Interestingly enough, the appeal centered on the meaning of a simple, three-letter conjunction connecting two clauses: “and.”

To establish diversity jurisdiction in order to adjudicate a lawsuit in federal court, Congress provided Section 1332(c)(1) that a corporation must be a citizen of every state and foreign state by which it has been incorporated and (emphasis added) of the state or foreign state where it has its principal place of business.

While this federal law regularly applies to state-chartered corporations, federally chartered corporations, not incorporated in the state or foreign state, do not fit comfortably under the first clause of the federal law, according to the Appeals Court ruling.

The district court ruled a federal corporation is not a citizen of the place where it has its principal place of business under 1332(c) (1).
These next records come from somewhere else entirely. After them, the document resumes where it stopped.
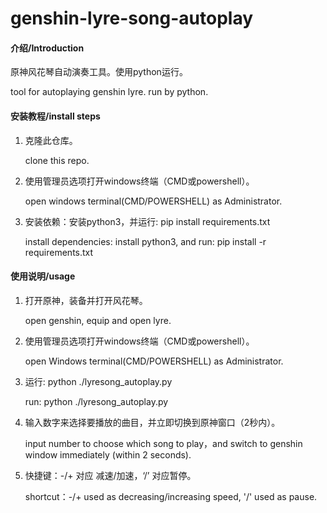 # genshin-lyre-song-autoplay

#### 介绍/Introduction
原神风花琴自动演奏工具。使用python运行。

tool for autoplaying genshin lyre. run by python.

#### 安装教程/install steps

1. 克隆此仓库。

   clone this repo.

2. 使用管理员选项打开windows终端（CMD或powershell）。

   open windows terminal(CMD/POWERSHELL) as Administrator.

3. 安装依赖：安装python3，并运行: pip install requirements.txt

   install dependencies: install python3, and run: pip install -r requirements.txt

#### 使用说明/usage

1. 打开原神，装备并打开风花琴。

   open genshin, equip and open lyre.

2. 使用管理员选项打开windows终端（CMD或powershell）。

   open Windows terminal(CMD/POWERSHELL) as Administrator.

3. 运行: python ./lyresong_autoplay.py

   run: python ./lyresong_autoplay.py

4. 输入数字来选择要播放的曲目，并立即切换到原神窗口（2秒内）。

   input number to choose which song to play，and switch to genshin window immediately (within 2 seconds).

5. 快捷键：-/+ 对应 减速/加速，‘/’ 对应暂停。

   shortcut：-/+ used as decreasing/increasing speed, '/' used as pause.

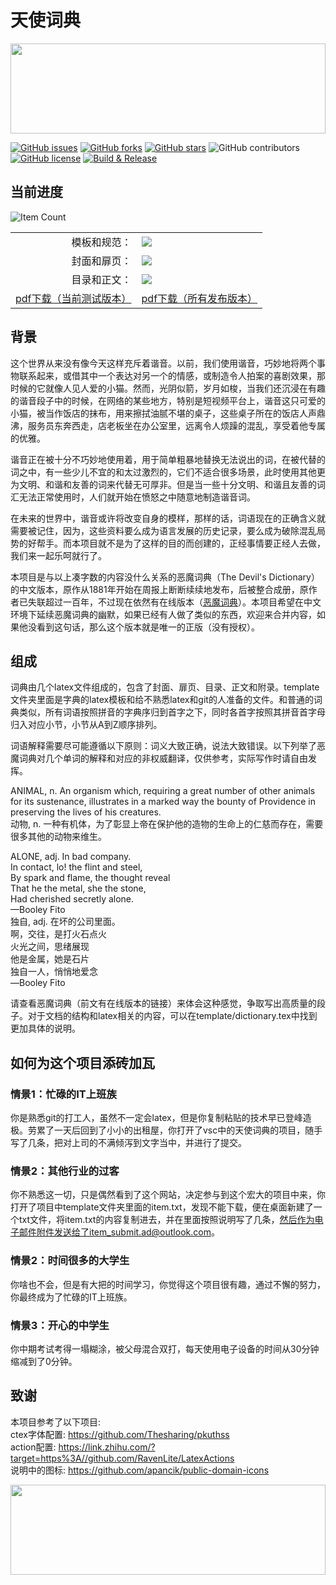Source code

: # 天使词典
  
<img src="https://github.com/apancik/public-domain-icons/raw/master/dist/object%20book%20read%20book.svg" width="100%" height="144">
  
  
<a href="https://github.com/croteco/The-Angel-s-Dictionary/issues"><img alt="GitHub issues" src="https://img.shields.io/github/issues/croteco/The-Angel-s-Dictionary"></a>
<a href="https://github.com/croteco/The-Angel-s-Dictionary/network"><img alt="GitHub forks" src="https://img.shields.io/github/forks/croteco/The-Angel-s-Dictionary"></a>
<a href="https://github.com/croteco/The-Angel-s-Dictionary/stargazers"><img alt="GitHub stars" src="https://img.shields.io/github/stars/croteco/The-Angel-s-Dictionary"></a>
<img alt="GitHub contributors" src="https://img.shields.io/github/contributors/croteco/The-Angel-s-Dictionary">
<a href="https://github.com/croteco/The-Angel-s-Dictionary/blob/master/LICENSE.md"><img alt="GitHub license" src="https://img.shields.io/badge/license-CC--BY--NC--SA%204.0-brightgreen?logo=creativecommons"></a>
[![Build & Release](https://github.com/croteco/The-Angel-s-Dictionary/actions/workflows/main.yml/badge.svg)](https://github.com/croteco/The-Angel-s-Dictionary/actions/workflows/main.yml)
## 当前进度
<img alt="Item Count" src="https://img.shields.io/badge/dynamic/xml?color=blue&style=for-the-badge&label=%E5%BD%93%E5%89%8D%E8%AF%8D%E6%9D%A1%E6%95%B0%E9%87%8F&query=%2A&url=https%3A%2F%2Fgithub.com%2Fcroteco%2FThe-Angel-s-Dictionary%2Fraw%2Fgh_actions_builds%2Fentry_count.xml">
<table align="center">
  <tr>
    <td align="right">模板和规范：</td>
    <td><img src="https://img.shields.io/badge/-50%25-yellow"></td>
  </tr>
   <tr>
    <td align="right">封面和扉页：</td>
    <td><img src="https://img.shields.io/badge/-0%25-lightgrey"></td>
  </tr>
   <tr>
    <td align="right">目录和正文：</td>
    <td><img src="https://img.shields.io/badge/-1%25-lightgrey"></td>
  </tr>
  <tr>
    <td><a title="Test Build" href="https://github.com/croteco/The-Angel-s-Dictionary/blob/gh_actions_builds/dictionary.pdf ">pdf下载（当前测试版本）</a></td>
    <td><a title="Releases" href="https://github.com/croteco/The-Angel-s-Dictionary/releases">pdf下载（所有发布版本）</a></td>
  </tr>
</table>

## 背景

这个世界从来没有像今天这样充斥着谐音。以前，我们使用谐音，巧妙地将两个事物联系起来，或借其中一个表达对另一个的情感，或制造令人拍案的喜剧效果，那时候的它就像人见人爱的小猫。然而，光阴似箭，岁月如梭，当我们还沉浸在有趣的谐音段子中的时候，在网络的某些地方，特别是短视频平台上，谐音这只可爱的小猫，被当作饭店的抹布，用来擦拭油腻不堪的桌子，这些桌子所在的饭店人声鼎沸，服务员东奔西走，店老板坐在办公室里，远离令人烦躁的混乱，享受着他专属的优雅。

谐音正在被十分不巧妙地使用着，用于简单粗暴地替换无法说出的词，在被代替的词之中，有一些少儿不宜的和太过激烈的，它们不适合很多场景，此时使用其他更为文明、和谐和友善的词来代替无可厚非。但是当一些十分文明、和谐且友善的词汇无法正常使用时，人们就开始在愤怒之中随意地制造谐音词。

在未来的世界中，谐音或许将改变自身的模样，那样的话，词语现在的正确含义就需要被记住，因为，这些资料要么成为语言发展的历史记录，要么成为破除混乱局势的好帮手。而本项目就不是为了这样的目的而创建的，正经事情要正经人去做，我们来一起乐呵就行了。

本项目是与以上凑字数的内容没什么关系的恶魔词典（The Devil's Dictionary）的中文版本，原作从1881年开始在周报上断断续续地发布，后被整合成册，原作者已失联超过一百年，不过现在依然有在线版本（[恶魔词典](http://www.thedevilsdictionary.com/ "The Devil's Dictionary")）。本项目希望在中文环境下延续恶魔词典的幽默，如果已经有人做了类似的东西，欢迎来合并内容，如果他没看到这句话，那么这个版本就是唯一的正版（没有授权）。


## 组成

词典由几个latex文件组成的，包含了封面、扉页、目录、正文和附录。template文件夹里面是字典的latex模板和给不熟悉latex和git的人准备的文件。和普通的词典类似，所有词语按照拼音的字典序归到首字之下，同时各首字按照其拼音首字母归入对应小节，小节从A到Z顺序排列。

词语解释需要尽可能遵循以下原则：词义大致正确，说法大致错误。以下列举了恶魔词典对几个单词的解释和对应的非权威翻译，仅供参考，实际写作时请自由发挥。

ANIMAL, n. An organism which, requiring a great number of other animals for its sustenance, illustrates in a marked way the bounty of Providence in preserving the lives of his creatures.  
动物, n. 一种有机体，为了彰显上帝在保护他的造物的生命上的仁慈而存在，需要很多其他的动物来维生。

ALONE, adj. In bad company.  
In contact, lo! the flint and steel,  
By spark and flame, the thought reveal  
That he the metal, she the stone,  
Had cherished secretly alone.  
—Booley Fito  
独自, adj. 在坏的公司里面。  
啊，交往，是打火石点火  
火光之间，思绪展现  
他是金属，她是石片  
独自一人，悄悄地爱念  
—Booley Fito 

请查看恶魔词典（前文有在线版本的链接）来体会这种感觉，争取写出高质量的段子。对于文档的结构和latex相关的内容，可以在template/dictionary.tex中找到更加具体的说明。

## 如何为这个项目添砖加瓦

### 情景1：忙碌的IT上班族

你是熟悉git的打工人，虽然不一定会latex，但是你复制粘贴的技术早已登峰造极。劳累了一天后回到了小小的出租屋，你打开了vsc中的天使词典的项目，随手写了几条，把对上司的不满倾泻到文字当中，并进行了提交。

### 情景2：其他行业的过客

你不熟悉这一切，只是偶然看到了这个网站，决定参与到这个宏大的项目中来，你打开了项目中template文件夹里面的item.txt，发现不能下载，便在桌面新建了一个txt文件，将item.txt的内容复制进去，并在里面按照说明写了几条，然后作为电子邮件附件发送给了item_submit.ad@outlook.com。

### 情景2：时间很多的大学生

你啥也不会，但是有大把的时间学习，你觉得这个项目很有趣，通过不懈的努力，你最终成为了忙碌的IT上班族。

### 情景3：开心的中学生

你中期考试考得一塌糊涂，被父母混合双打，每天使用电子设备的时间从30分钟缩减到了0分钟。


## 致谢

本项目参考了以下项目:  
ctex字体配置: https://github.com/Thesharing/pkuthss  
action配置: https://link.zhihu.com/?target=https%3A//github.com/RavenLite/LatexActions  
说明中的图标: https://github.com/apancik/public-domain-icons
  
  
<img src="https://github.com/apancik/public-domain-icons/raw/master/dist/object%20book.svg" width="100%" height="144">
  
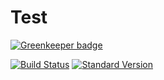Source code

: # Test

[![Greenkeeper badge](https://badges.greenkeeper.io/ajsb85/test.svg)](https://greenkeeper.io/)

[![Build Status](https://travis-ci.org/ajsb85/test.svg?branch=master)](https://travis-ci.org/ajsb85/test)
[![Standard Version](https://img.shields.io/badge/release-standard%20version-brightgreen.svg)](https://github.com/conventional-changelog/standard-version)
However, the district court also ruled that the use of the conjunction “and” between the two clauses meant that it applies only to those corporations that satisfy both: those chartered by a state or foreign state, not by the federal government.
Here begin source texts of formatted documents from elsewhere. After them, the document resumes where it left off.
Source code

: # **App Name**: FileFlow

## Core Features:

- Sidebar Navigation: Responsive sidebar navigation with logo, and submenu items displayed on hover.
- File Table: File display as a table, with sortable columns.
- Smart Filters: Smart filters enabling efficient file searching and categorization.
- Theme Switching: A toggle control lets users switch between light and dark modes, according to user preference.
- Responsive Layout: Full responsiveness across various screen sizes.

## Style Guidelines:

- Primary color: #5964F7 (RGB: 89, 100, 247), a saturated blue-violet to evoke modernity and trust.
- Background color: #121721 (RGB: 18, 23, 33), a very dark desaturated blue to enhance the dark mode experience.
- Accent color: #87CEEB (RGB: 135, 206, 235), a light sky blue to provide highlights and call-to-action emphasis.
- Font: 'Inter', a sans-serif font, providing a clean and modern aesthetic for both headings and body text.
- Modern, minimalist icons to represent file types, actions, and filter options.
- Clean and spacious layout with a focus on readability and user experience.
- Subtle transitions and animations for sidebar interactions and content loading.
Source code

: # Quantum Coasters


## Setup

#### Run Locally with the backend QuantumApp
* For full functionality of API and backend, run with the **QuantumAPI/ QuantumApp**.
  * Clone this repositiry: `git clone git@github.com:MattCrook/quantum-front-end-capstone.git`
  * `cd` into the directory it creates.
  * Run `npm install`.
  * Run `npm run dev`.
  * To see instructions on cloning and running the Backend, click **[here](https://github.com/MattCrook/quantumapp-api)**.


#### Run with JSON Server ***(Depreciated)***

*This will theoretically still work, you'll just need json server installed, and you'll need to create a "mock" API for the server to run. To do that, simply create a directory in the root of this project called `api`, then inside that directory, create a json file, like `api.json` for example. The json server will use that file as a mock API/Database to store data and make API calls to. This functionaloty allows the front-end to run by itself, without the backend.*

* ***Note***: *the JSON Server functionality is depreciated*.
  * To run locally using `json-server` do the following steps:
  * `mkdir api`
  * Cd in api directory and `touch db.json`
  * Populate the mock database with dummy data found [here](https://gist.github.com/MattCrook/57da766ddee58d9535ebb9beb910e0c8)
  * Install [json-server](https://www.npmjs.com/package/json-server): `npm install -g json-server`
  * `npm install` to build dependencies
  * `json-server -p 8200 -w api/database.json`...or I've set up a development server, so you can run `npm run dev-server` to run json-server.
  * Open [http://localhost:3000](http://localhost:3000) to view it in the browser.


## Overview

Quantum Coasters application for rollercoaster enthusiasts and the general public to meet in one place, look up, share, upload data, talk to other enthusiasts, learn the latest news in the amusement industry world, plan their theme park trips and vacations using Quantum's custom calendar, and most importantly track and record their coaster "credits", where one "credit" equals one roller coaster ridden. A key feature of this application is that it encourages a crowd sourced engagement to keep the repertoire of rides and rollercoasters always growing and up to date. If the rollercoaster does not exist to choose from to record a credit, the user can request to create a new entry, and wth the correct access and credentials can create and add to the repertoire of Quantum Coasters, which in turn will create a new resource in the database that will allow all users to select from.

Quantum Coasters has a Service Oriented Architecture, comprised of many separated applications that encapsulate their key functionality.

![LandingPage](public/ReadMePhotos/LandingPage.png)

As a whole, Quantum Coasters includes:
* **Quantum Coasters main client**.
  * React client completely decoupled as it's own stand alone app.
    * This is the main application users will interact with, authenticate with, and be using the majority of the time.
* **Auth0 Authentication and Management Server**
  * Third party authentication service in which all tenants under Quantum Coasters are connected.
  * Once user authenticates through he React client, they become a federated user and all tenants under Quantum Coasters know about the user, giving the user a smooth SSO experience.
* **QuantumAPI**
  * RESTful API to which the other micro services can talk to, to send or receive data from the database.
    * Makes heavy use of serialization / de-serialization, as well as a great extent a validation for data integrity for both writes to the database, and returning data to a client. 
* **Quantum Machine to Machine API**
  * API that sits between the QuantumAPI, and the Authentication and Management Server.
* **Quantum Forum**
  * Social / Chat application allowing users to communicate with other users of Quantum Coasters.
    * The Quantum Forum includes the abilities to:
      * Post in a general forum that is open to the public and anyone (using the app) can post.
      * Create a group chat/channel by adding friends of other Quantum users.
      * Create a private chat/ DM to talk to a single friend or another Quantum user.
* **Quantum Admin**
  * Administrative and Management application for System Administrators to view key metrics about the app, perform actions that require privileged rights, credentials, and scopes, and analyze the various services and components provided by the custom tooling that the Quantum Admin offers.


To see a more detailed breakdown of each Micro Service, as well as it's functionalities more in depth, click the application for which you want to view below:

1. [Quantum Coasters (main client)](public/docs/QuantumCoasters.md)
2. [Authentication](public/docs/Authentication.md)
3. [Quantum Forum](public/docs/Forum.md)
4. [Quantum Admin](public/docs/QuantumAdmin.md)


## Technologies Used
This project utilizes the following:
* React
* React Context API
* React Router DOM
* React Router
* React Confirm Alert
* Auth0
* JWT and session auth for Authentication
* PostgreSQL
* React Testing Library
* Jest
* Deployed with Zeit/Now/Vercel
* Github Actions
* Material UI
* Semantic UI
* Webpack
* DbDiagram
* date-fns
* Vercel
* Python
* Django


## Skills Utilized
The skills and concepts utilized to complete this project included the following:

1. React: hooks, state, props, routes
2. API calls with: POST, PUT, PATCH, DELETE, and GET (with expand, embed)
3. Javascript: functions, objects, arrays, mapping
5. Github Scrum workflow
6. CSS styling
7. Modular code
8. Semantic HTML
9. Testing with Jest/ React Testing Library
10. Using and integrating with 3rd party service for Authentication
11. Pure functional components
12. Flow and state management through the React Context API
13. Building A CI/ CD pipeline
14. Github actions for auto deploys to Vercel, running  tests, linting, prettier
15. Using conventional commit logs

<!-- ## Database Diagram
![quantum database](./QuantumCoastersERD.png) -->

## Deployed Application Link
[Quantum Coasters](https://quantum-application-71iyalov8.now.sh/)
Although Navy Federal acknowledged the first clause does not grant it state citizenship as a federal corporation, the credit union argued in its appeal that the second clause deems it a citizen of Virginia, which establishes diversity jurisdiction to allow the federal court to preside over the lawsuit.

“In our view 1332(c) (1)’s text, structure and context show that Navy Federal is correct,” the Appeals Court wrote in its ruling. “The plain meaning of and in context here is “in addition to,” and when we add something to nothing, something remains. Section 1332(c) (1) thus requires us to interpret and to give effect to the second clause even when the first clause does not specify a citizenship.”
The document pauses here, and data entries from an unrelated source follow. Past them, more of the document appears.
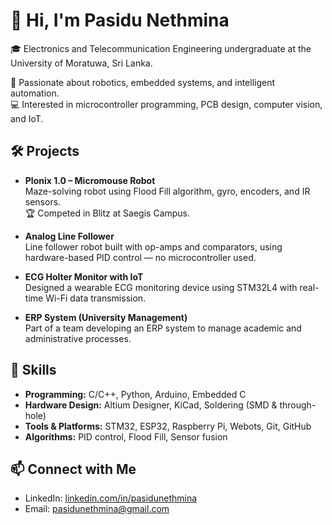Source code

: # 👋 Hi, I'm Pasidu Nethmina

🎓 Electronics and Telecommunication Engineering undergraduate at the University of Moratuwa, Sri Lanka.

🚀 Passionate about robotics, embedded systems, and intelligent automation.  
💻 Interested in microcontroller programming, PCB design, computer vision, and IoT.

## 🛠️ Projects

- **Plonix 1.0 – Micromouse Robot**  
  Maze-solving robot using Flood Fill algorithm, gyro, encoders, and IR sensors.  
  🏆 Competed in Blitz at Saegis Campus.

- **Analog Line Follower**  
  Line follower robot built with op-amps and comparators, using hardware-based PID control — no microcontroller used.

- **ECG Holter Monitor with IoT**  
  Designed a wearable ECG monitoring device using STM32L4 with real-time Wi-Fi data transmission.

- **ERP System (University Management)**  
  Part of a team developing an ERP system to manage academic and administrative processes.

## 🔧 Skills

- **Programming:** C/C++, Python, Arduino, Embedded C  
- **Hardware Design:** Altium Designer, KiCad, Soldering (SMD & through-hole)  
- **Tools & Platforms:** STM32, ESP32, Raspberry Pi, Webots, Git, GitHub  
- **Algorithms:** PID control, Flood Fill, Sensor fusion

## 📫 Connect with Me

- LinkedIn: [linkedin.com/in/pasidunethmina](https://linkedin.com/in/pasidunethmina)
- Email: [pasidunethmina@gmail.com](mailto:pasidunethmina@gmail.com)

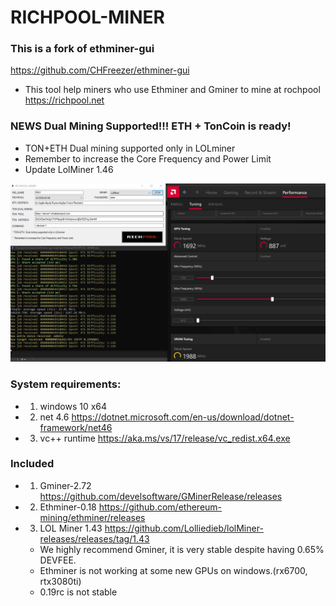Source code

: # RICHPOOL-MINER
### This is a fork of ethminer-gui 

https://github.com/CHFreezer/ethminer-gui

* This tool help miners who use Ethminer and Gminer to mine at rochpool  https://richpool.net
### NEWS Dual Mining Supported!!! ETH + TonCoin is ready!
*  TON+ETH  Dual mining supported only in LOLminer
*  Remember to increase the Core Frequency and Power Limit
*  Update LolMiner 1.46

![](https://github.com/RICHPOOL/ethminer-gui/blob/master/image.png)

### System requirements:

* 1. windows 10 x64

* 2. net 4.6 https://dotnet.microsoft.com/en-us/download/dotnet-framework/net46

* 3. vc++ runtime https://aka.ms/vs/17/release/vc_redist.x64.exe

### Included

* 1. Gminer-2.72 https://github.com/develsoftware/GMinerRelease/releases
* 2. Ethminer-0.18 https://github.com/ethereum-mining/ethminer/releases
* 3. LOL Miner 1.43 https://github.com/Lolliedieb/lolMiner-releases/releases/tag/1.43

   * We highly recommend Gminer, it is very stable despite having 0.65% DEVFEE.
   * Ethminer is not working at some new GPUs on windows.(rx6700, rtx3080ti)
   * 0.19rc is not stable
“Today’s (Thursday) ruling in the 4th Circuit is a huge victory for Navy Federal and its members, and ensures that federal credit unions will have the same access to federal courts that all state-incorporated companies have enjoyed for decades,” Mary McDuffie, president/CEO of Navy Federal said. “Special thanks to our partners at the Credit Union National Association and National Association of Federally-Insured Credit Unions for their support in this case.”

NAFCU and CUNA praised the Appeals Court ruling.

“In a win for federal credit unions, the U.S. Court of Appeals for the Fourth Circuit overturned a lower-court decision and determined that a credit union may file a federal lawsuit in the state where it has its principle place of business,” NAFCU President /CEO Dan Berger said Friday. “This decision will ensure credit unions have equal access to our federal courts, and we are proud to have stood alongside Navy Federal Credit Union in this case.”

CUNA President/CEO Jim Nussle said, “The 4th Circuit’s ruling is a great step forward for federal credit unions in their mission to reasonably serve their members, better aligning federal and state-chartered credit unions as Congress intended.”

Lawyers for LTD Financial Services, Advantage Assets II, Debt Management Partners, Bayview Solutions did not respond to a CU Times request for comment on Friday.